I remembered it now, labeled on the page, but I hadn’t really seen it, I had been too focused on the date. I could have saved myself the worry if I’d only checked more closely.

But who drew a map and misdated it?

Kashmir shook his head. “So is the map broken, or the captain?”

I blinked. “That’s a very good question.” I crossed my arms. Slate wouldn’t give me any answers, but A. Sutfin must live here. Perhaps he could shed some light on the dates, if I could track him down.

My thoughts were interrupted by the sound of a cowbell. Bee let the bell fall back to her belt and gestured at the mainsail: the edge was luffing. Kash and I moved to trim the sheet.

“Could be worse,” Rotgut said as he came down from the crow’s nest. “I’d enjoy a nice tropical vacation. Has the mai tai been invented yet? Maybe I’ll invent it.”

“Depending on how long we’re here, you could open a tiki bar,” I said, taking hold of the halyard. “Although I don’t know how you’d pay for it.”

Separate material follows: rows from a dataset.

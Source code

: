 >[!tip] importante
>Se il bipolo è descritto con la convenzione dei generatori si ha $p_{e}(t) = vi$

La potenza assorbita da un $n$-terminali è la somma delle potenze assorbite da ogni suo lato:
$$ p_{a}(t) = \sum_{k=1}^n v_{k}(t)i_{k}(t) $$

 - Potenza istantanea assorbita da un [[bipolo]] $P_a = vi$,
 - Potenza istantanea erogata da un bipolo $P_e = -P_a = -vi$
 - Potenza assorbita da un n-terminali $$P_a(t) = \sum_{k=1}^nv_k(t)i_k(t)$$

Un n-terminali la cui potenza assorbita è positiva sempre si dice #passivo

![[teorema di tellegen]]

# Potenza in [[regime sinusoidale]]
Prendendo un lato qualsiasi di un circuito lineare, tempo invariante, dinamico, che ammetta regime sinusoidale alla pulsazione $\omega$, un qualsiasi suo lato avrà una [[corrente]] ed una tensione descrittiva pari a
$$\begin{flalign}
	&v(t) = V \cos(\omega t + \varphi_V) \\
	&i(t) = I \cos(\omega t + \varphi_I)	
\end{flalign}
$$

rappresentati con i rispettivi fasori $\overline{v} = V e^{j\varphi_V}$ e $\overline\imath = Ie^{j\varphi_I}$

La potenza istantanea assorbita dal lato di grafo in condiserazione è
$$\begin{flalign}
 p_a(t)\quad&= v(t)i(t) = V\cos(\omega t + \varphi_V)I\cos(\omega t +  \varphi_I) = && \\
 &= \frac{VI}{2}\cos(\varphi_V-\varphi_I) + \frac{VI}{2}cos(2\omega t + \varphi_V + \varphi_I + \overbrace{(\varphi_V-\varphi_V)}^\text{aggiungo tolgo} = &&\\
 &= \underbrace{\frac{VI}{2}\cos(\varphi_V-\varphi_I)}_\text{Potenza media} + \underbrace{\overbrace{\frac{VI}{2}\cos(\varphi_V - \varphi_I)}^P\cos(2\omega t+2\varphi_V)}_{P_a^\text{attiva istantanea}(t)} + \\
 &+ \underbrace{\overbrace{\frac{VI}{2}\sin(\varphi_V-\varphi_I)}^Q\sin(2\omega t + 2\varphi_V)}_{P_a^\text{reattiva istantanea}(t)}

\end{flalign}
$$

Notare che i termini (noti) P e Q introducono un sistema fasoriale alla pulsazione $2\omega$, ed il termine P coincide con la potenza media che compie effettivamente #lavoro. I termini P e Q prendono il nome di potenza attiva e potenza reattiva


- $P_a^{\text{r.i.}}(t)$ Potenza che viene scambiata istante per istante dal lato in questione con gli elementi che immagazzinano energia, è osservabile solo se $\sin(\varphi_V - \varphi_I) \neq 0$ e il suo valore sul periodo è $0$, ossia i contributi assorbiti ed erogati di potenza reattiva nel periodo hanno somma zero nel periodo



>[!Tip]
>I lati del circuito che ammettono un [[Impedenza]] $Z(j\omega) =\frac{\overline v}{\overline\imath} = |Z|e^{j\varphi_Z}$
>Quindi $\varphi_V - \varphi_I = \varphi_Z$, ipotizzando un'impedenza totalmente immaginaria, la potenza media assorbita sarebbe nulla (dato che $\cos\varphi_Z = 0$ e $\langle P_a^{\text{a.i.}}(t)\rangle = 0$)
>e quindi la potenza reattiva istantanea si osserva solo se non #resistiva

“The captain should have some money at the bank,” he said. I dropped the slack rope in a tangle on the deck; Kashmir tripped and shot me a look.

“Money? In a bank? Like with an actual account and everything?”

Rotgut shrugged. “He opened it for Lin when he sailed. When he returned, he was . . . too distracted to bother closing it.”

“I see.”

“But let’s not forget the most important thing,” Rotgut said. “The fishing here is incredible.” He waggled his eyebrows. “And maybe Bee’s admirer is still around.”

“Ehhh.” Bee waved her hand dismissively.